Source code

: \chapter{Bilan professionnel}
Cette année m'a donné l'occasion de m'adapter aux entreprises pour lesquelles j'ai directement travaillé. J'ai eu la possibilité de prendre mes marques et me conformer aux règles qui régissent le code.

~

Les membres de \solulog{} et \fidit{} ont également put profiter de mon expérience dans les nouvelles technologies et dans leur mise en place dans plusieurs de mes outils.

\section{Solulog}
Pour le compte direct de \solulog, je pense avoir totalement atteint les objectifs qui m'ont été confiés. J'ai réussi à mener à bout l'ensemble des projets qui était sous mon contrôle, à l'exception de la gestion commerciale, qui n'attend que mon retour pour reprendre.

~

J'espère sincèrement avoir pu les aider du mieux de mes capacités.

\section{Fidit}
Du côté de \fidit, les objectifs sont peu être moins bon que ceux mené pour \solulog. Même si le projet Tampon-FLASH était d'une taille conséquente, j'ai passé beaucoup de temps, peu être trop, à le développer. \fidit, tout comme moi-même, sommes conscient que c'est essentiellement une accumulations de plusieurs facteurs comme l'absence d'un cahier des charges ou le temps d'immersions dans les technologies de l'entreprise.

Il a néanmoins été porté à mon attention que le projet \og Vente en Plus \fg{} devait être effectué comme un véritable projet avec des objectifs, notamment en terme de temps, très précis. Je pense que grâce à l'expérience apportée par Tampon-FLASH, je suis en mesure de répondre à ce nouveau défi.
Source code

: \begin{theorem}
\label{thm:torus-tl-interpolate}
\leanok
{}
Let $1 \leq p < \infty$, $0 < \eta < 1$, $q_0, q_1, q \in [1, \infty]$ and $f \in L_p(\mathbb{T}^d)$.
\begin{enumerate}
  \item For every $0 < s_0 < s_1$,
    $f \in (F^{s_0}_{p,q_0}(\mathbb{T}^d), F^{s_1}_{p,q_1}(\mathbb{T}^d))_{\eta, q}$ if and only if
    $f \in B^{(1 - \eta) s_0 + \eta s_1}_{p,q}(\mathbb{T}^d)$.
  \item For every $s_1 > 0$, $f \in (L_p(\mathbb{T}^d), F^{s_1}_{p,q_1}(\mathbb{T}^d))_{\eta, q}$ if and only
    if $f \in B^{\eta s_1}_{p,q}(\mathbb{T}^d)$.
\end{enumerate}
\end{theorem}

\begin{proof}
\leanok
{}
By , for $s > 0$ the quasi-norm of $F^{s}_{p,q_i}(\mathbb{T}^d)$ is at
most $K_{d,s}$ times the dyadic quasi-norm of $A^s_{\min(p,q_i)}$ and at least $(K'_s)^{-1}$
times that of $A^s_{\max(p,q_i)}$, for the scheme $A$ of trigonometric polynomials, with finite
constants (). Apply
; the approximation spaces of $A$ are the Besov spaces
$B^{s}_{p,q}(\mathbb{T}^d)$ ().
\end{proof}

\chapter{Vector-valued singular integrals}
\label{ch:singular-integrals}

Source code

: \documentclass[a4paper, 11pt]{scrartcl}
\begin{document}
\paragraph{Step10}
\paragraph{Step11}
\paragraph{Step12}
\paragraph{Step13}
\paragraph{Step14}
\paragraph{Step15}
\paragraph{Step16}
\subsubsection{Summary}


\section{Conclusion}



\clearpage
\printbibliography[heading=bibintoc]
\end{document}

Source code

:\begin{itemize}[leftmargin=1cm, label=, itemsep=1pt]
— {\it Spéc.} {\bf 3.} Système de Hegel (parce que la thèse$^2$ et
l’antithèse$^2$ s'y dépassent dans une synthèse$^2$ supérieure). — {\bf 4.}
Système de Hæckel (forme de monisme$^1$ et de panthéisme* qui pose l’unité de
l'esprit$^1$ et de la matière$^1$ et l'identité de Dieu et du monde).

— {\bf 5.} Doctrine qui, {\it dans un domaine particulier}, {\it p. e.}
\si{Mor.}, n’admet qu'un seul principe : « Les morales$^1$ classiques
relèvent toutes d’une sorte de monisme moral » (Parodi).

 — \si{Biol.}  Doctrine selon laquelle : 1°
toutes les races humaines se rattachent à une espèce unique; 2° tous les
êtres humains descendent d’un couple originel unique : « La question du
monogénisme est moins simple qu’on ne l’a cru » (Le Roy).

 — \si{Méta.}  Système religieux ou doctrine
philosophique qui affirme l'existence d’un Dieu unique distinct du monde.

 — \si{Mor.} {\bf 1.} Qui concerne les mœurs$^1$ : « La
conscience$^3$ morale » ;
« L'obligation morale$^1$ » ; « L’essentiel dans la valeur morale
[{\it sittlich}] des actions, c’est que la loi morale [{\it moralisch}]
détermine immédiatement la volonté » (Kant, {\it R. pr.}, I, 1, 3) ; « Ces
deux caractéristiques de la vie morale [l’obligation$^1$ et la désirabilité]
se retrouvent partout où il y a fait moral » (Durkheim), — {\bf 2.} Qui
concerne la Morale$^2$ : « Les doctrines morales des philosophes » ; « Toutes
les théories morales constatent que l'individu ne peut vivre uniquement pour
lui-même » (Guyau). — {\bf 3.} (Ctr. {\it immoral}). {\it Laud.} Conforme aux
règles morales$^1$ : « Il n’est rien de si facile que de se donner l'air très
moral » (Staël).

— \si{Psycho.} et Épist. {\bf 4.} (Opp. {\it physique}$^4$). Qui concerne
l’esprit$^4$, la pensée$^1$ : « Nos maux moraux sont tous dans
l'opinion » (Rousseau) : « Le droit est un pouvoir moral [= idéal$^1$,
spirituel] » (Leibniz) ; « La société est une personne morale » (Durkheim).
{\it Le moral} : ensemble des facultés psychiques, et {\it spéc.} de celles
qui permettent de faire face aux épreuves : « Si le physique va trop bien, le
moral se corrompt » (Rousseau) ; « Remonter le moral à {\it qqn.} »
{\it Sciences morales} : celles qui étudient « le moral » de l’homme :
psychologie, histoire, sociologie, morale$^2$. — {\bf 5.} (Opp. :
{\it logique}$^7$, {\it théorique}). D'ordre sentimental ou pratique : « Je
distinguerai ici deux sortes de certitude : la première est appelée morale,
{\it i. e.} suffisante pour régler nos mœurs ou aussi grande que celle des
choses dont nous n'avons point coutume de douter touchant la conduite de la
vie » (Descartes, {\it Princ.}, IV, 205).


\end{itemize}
------------------------------
- [To do]: Return the listing above verbatim.

- [Answer below]:
Source code

: \chapter{Bilan professionnel}
Cette année m'a donné l'occasion de m'adapter aux entreprises pour lesquelles j'ai directement travaillé. J'ai eu la possibilité de prendre mes marques et me conformer aux règles qui régissent le code.

~

Les membres de \solulog{} et \fidit{} ont également put profiter de mon expérience dans les nouvelles technologies et dans leur mise en place dans plusieurs de mes outils.

\section{Solulog}
Pour le compte direct de \solulog, je pense avoir totalement atteint les objectifs qui m'ont été confiés. J'ai réussi à mener à bout l'ensemble des projets qui était sous mon contrôle, à l'exception de la gestion commerciale, qui n'attend que mon retour pour reprendre.

~

J'espère sincèrement avoir pu les aider du mieux de mes capacités.

\section{Fidit}
Du côté de \fidit, les objectifs sont peu être moins bon que ceux mené pour \solulog. Même si le projet Tampon-FLASH était d'une taille conséquente, j'ai passé beaucoup de temps, peu être trop, à le développer. \fidit, tout comme moi-même, sommes conscient que c'est essentiellement une accumulations de plusieurs facteurs comme l'absence d'un cahier des charges ou le temps d'immersions dans les technologies de l'entreprise.

Il a néanmoins été porté à mon attention que le projet \og Vente en Plus \fg{} devait être effectué comme un véritable projet avec des objectifs, notamment en terme de temps, très précis. Je pense que grâce à l'expérience apportée par Tampon-FLASH, je suis en mesure de répondre à ce nouveau défi.
Source code

: \begin{theorem}
\label{thm:torus-tl-interpolate}
\leanok
{}
Let $1 \leq p < \infty$, $0 < \eta < 1$, $q_0, q_1, q \in [1, \infty]$ and $f \in L_p(\mathbb{T}^d)$.
\begin{enumerate}
  \item For every $0 < s_0 < s_1$,
    $f \in (F^{s_0}_{p,q_0}(\mathbb{T}^d), F^{s_1}_{p,q_1}(\mathbb{T}^d))_{\eta, q}$ if and only if
    $f \in B^{(1 - \eta) s_0 + \eta s_1}_{p,q}(\mathbb{T}^d)$.
  \item For every $s_1 > 0$, $f \in (L_p(\mathbb{T}^d), F^{s_1}_{p,q_1}(\mathbb{T}^d))_{\eta, q}$ if and only
    if $f \in B^{\eta s_1}_{p,q}(\mathbb{T}^d)$.
\end{enumerate}
\end{theorem}

\begin{proof}
\leanok
{}
By , for $s > 0$ the quasi-norm of $F^{s}_{p,q_i}(\mathbb{T}^d)$ is at
most $K_{d,s}$ times the dyadic quasi-norm of $A^s_{\min(p,q_i)}$ and at least $(K'_s)^{-1}$
times that of $A^s_{\max(p,q_i)}$, for the scheme $A$ of trigonometric polynomials, with finite
constants (). Apply
; the approximation spaces of $A$ are the Besov spaces
$B^{s}_{p,q}(\mathbb{T}^d)$ ().
\end{proof}

\chapter{Vector-valued singular integrals}
\label{ch:singular-integrals}

Source code

: \documentclass[a4paper, 11pt]{scrartcl}
\begin{document}
\paragraph{Step10}
\paragraph{Step11}
\paragraph{Step12}
\paragraph{Step13}
\paragraph{Step14}
\paragraph{Step15}
\paragraph{Step16}
\subsubsection{Summary}


\section{Conclusion}



\clearpage
\printbibliography[heading=bibintoc]
\end{document}

Source code

:\begin{itemize}[leftmargin=1cm, label=, itemsep=1pt]
— {\it Spéc.} {\bf 3.} Système de Hegel (parce que la thèse$^2$ et
l’antithèse$^2$ s'y dépassent dans une synthèse$^2$ supérieure). — {\bf 4.}
Système de Hæckel (forme de monisme$^1$ et de panthéisme* qui pose l’unité de
l'esprit$^1$ et de la matière$^1$ et l'identité de Dieu et du monde).

— {\bf 5.} Doctrine qui, {\it dans un domaine particulier}, {\it p. e.}
\si{Mor.}, n’admet qu'un seul principe : « Les morales$^1$ classiques
relèvent toutes d’une sorte de monisme moral » (Parodi).

 — \si{Biol.}  Doctrine selon laquelle : 1°
toutes les races humaines se rattachent à une espèce unique; 2° tous les
êtres humains descendent d’un couple originel unique : « La question du
monogénisme est moins simple qu’on ne l’a cru » (Le Roy).

 — \si{Méta.}  Système religieux ou doctrine
philosophique qui affirme l'existence d’un Dieu unique distinct du monde.

 — \si{Mor.} {\bf 1.} Qui concerne les mœurs$^1$ : « La
conscience$^3$ morale » ;
« L'obligation morale$^1$ » ; « L’essentiel dans la valeur morale
[{\it sittlich}] des actions, c’est que la loi morale [{\it moralisch}]
détermine immédiatement la volonté » (Kant, {\it R. pr.}, I, 1, 3) ; « Ces
deux caractéristiques de la vie morale [l’obligation$^1$ et la désirabilité]
se retrouvent partout où il y a fait moral » (Durkheim), — {\bf 2.} Qui
concerne la Morale$^2$ : « Les doctrines morales des philosophes » ; « Toutes
les théories morales constatent que l'individu ne peut vivre uniquement pour
lui-même » (Guyau). — {\bf 3.} (Ctr. {\it immoral}). {\it Laud.} Conforme aux
règles morales$^1$ : « Il n’est rien de si facile que de se donner l'air très
moral » (Staël).

— \si{Psycho.} et Épist. {\bf 4.} (Opp. {\it physique}$^4$). Qui concerne
l’esprit$^4$, la pensée$^1$ : « Nos maux moraux sont tous dans
l'opinion » (Rousseau) : « Le droit est un pouvoir moral [= idéal$^1$,
spirituel] » (Leibniz) ; « La société est une personne morale » (Durkheim).
{\it Le moral} : ensemble des facultés psychiques, et {\it spéc.} de celles
qui permettent de faire face aux épreuves : « Si le physique va trop bien, le
moral se corrompt » (Rousseau) ; « Remonter le moral à {\it qqn.} »
{\it Sciences morales} : celles qui étudient « le moral » de l’homme :
psychologie, histoire, sociologie, morale$^2$. — {\bf 5.} (Opp. :
{\it logique}$^7$, {\it théorique}). D'ordre sentimental ou pratique : « Je
distinguerai ici deux sortes de certitude : la première est appelée morale,
{\it i. e.} suffisante pour régler nos mœurs ou aussi grande que celle des
choses dont nous n'avons point coutume de douter touchant la conduite de la
vie » (Descartes, {\it Princ.}, IV, 205).


\end{itemize}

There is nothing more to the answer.